### Work required
Lines from the one containing "We now make" through the end of the data are to be returned exactly, and no others.

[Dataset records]

»»

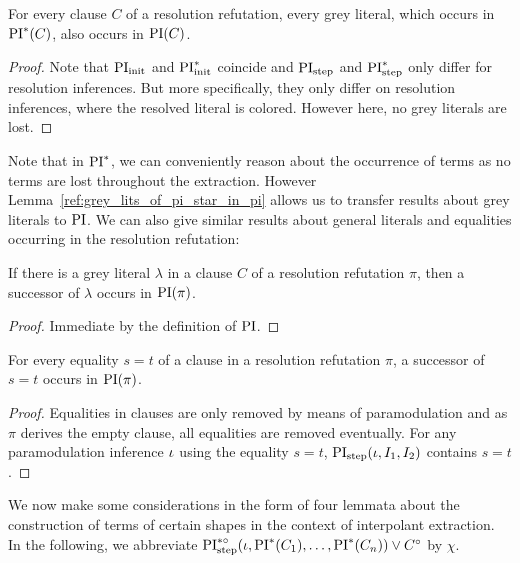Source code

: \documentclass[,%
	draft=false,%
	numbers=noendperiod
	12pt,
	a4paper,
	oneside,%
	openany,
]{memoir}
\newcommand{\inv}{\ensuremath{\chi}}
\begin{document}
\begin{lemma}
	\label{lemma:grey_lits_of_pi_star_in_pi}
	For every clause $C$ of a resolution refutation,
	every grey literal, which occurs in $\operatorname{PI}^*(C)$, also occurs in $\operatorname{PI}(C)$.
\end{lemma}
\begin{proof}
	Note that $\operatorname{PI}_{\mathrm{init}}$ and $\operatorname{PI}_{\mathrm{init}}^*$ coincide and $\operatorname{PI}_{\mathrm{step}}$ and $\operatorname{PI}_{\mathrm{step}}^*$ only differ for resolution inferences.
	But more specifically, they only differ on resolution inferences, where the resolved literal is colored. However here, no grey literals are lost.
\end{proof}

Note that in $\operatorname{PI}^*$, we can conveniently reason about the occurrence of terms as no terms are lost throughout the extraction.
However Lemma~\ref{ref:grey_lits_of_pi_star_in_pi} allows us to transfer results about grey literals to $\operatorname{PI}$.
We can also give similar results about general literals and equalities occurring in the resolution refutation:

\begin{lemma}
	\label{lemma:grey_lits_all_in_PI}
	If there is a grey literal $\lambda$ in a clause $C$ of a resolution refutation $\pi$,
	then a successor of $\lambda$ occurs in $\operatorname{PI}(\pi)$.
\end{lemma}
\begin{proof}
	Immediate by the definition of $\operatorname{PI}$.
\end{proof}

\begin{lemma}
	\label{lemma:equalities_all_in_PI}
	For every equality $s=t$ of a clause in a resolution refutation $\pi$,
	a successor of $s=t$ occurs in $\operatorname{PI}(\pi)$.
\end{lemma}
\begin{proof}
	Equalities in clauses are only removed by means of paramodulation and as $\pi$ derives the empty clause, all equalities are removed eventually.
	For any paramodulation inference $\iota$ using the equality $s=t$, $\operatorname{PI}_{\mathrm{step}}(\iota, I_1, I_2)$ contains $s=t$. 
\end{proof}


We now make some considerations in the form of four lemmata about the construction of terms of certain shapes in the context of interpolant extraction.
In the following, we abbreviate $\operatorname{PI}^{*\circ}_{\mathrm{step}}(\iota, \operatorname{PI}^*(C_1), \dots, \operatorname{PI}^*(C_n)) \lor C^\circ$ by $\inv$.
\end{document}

««

### Exercise answer
We now make some considerations in the form of four lemmata about the construction of terms of certain shapes in the context of interpolant extraction.
In the following, we abbreviate $\operatorname{PI}^{*\circ}_{\mathrm{step}}(\iota, \operatorname{PI}^*(C_1), \dots, \operatorname{PI}^*(C_n)) \lor C^\circ$ by $\inv$.
\end{document}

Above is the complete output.